🦴 When Should We Suspect Fetal Dwarfism?

Short long bones on ultrasound do not automatically mean skeletal dysplasia.

The key question is:

Is this true skeletal dysplasia — or simply growth restriction?

Step 1️⃣ Is it just short femur?

Before labeling anything as dwarfism, consider:

  • Is FL < -2 SD?
  • Are BPD and AC normal?
  • Is the growth pattern symmetric?
  • Is there interval growth?

If shortening is isolated and proportional,

FGR or constitutional small size is more likely.

Step 2️⃣ Is the shortening disproportionate?

This is where suspicion increases.

Look at:

  • FL/AC ratio
  • FL/BPD ratio
  • Rhizomelic shortening (proximal segments shorter than distal)

Disproportionate limb shortening suggests skeletal dysplasia, not simple growth delay.

Step 3️⃣ Are there abnormal bone features?

This is critical.

Check for:

  • Bone bowing
  • Fractures
  • Poor mineralization
  • Narrow thorax
  • Short ribs
  • Abnormal skull shape

Once bone morphology is abnormal,

we are no longer dealing with simple FGR.

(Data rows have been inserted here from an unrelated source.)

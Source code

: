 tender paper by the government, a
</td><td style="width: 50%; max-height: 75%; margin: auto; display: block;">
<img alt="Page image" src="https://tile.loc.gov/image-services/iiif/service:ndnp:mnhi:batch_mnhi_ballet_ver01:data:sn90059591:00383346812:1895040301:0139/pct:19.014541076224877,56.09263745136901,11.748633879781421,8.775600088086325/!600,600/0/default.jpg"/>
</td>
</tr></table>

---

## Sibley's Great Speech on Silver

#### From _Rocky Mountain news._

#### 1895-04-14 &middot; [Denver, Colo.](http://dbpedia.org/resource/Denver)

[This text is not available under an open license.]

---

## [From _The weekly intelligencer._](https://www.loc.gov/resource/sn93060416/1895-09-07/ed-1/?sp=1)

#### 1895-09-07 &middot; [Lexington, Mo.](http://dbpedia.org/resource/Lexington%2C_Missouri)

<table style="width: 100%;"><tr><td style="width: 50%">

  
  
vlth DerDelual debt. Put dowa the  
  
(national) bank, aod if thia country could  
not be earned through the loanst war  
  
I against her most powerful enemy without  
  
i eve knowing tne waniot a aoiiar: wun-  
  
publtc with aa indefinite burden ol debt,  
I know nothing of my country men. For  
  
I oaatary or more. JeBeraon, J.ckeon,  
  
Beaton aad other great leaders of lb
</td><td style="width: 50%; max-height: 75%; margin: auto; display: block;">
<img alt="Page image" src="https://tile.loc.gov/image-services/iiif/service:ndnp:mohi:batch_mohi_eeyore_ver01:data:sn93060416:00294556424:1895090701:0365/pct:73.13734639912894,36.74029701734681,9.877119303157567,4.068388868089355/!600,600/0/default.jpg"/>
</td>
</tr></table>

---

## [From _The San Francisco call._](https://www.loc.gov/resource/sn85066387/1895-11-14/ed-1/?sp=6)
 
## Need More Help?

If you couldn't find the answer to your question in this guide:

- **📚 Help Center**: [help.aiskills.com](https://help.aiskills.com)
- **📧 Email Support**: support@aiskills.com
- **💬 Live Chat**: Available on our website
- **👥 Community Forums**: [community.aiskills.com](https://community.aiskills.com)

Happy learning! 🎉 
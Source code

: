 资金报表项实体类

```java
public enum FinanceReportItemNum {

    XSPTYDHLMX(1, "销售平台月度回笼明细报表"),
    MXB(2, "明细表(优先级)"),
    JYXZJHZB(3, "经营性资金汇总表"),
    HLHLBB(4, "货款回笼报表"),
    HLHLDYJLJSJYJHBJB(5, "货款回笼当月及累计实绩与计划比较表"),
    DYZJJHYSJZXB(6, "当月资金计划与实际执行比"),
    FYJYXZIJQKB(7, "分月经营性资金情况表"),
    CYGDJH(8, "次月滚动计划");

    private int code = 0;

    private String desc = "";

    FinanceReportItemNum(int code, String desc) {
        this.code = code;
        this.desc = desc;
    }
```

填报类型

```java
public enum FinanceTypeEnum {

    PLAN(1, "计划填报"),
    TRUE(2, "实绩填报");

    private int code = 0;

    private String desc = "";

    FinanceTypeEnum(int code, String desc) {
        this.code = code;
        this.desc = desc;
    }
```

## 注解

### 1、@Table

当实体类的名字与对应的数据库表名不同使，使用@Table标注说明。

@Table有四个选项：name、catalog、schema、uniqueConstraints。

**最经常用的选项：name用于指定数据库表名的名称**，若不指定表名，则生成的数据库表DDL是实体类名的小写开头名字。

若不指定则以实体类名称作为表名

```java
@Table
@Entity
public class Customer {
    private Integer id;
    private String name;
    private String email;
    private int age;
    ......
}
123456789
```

Common Types of Skeletal Dysplasia

🦴 Achondroplasia

  • Rhizomelic shortening
  • Macrocephaly
  • Frontal bossing
  • Usually detected in late second or third trimester

🦴 Thanatophoric Dysplasia

  • Severe bowing (“telephone receiver” femur)
  • Very narrow thorax
  • Cloverleaf skull possible
  • Often lethal

Prognosis differs dramatically depending on the type.

🔎 The Most Important Concept

In fetal skeletal evaluation:

It’s not about length alone.

It’s about proportion, morphology, and thoracic size.

A short femur does not equal dwarfism.

A disproportionate, abnormal skeleton might.